== ACTIVITY ==
Reproduce exactly the lines from the top of the records below through the line holding "This app also".

====== STORED DATA ======

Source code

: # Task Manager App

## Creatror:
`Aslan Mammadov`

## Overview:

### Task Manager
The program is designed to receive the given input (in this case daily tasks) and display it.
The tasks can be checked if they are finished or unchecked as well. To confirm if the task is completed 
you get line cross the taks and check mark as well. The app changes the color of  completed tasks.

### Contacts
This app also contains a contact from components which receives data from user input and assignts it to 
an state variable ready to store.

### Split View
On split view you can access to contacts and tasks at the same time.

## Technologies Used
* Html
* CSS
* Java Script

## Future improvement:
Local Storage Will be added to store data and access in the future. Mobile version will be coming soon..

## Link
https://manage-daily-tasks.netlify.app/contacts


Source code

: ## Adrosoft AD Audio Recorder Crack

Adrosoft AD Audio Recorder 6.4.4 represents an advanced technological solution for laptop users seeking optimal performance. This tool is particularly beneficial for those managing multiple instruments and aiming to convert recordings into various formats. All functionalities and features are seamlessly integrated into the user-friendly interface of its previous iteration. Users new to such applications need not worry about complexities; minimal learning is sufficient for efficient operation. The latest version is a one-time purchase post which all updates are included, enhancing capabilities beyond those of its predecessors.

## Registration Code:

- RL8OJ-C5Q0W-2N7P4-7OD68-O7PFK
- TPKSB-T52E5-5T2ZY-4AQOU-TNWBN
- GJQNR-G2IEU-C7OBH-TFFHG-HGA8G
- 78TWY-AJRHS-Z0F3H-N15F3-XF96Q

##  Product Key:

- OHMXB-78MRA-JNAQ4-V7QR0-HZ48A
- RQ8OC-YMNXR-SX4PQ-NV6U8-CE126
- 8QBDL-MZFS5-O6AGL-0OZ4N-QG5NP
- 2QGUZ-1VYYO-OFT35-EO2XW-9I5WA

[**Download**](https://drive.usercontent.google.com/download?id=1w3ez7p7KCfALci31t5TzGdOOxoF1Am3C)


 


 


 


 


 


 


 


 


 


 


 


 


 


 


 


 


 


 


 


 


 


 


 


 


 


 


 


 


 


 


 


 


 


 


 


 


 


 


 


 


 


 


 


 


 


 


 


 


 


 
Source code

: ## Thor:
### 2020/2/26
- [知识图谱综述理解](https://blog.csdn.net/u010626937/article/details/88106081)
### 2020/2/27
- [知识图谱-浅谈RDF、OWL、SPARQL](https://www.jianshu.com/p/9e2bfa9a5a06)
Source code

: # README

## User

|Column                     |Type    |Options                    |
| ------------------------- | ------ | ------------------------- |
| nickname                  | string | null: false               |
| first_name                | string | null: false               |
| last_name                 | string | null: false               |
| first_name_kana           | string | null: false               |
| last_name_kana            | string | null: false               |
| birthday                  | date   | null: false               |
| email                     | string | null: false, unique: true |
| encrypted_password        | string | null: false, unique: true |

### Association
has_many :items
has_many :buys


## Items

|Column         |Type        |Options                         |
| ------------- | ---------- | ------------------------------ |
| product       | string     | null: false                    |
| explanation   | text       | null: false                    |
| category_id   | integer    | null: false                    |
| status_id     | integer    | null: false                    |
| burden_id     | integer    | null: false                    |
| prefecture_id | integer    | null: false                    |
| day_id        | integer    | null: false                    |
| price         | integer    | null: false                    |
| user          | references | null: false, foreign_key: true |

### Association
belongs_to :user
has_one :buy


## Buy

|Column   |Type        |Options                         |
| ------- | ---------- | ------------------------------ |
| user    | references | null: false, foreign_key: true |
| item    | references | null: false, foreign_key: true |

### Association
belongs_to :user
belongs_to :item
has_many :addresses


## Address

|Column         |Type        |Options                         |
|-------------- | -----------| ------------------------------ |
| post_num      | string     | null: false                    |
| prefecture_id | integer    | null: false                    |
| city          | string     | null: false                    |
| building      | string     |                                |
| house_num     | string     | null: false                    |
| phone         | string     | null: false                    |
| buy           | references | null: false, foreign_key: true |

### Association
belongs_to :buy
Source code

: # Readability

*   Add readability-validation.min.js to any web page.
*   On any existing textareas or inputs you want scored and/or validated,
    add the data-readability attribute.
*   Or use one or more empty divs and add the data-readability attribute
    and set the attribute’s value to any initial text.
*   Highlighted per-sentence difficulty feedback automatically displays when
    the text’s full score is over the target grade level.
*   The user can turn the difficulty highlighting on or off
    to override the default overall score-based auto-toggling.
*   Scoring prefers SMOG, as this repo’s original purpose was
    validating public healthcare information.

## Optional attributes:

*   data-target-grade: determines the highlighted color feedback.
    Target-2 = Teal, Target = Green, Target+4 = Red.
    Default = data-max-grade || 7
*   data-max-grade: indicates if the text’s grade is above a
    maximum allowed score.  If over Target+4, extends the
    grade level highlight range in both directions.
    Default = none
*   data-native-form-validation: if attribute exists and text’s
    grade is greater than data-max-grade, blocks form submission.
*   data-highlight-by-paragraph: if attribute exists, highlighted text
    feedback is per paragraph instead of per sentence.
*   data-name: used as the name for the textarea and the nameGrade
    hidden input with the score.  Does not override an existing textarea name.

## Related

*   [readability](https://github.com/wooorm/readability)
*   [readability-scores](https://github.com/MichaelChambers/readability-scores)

======

== REPLY TO THE TASK ==
Source code

: # Task Manager App

## Creatror:
`Aslan Mammadov`

## Overview:

### Task Manager
The program is designed to receive the given input (in this case daily tasks) and display it.
The tasks can be checked if they are finished or unchecked as well. To confirm if the task is completed 
you get line cross the taks and check mark as well. The app changes the color of  completed tasks.

### Contacts
This app also contains a contact from components which receives data from user input and assignts it to 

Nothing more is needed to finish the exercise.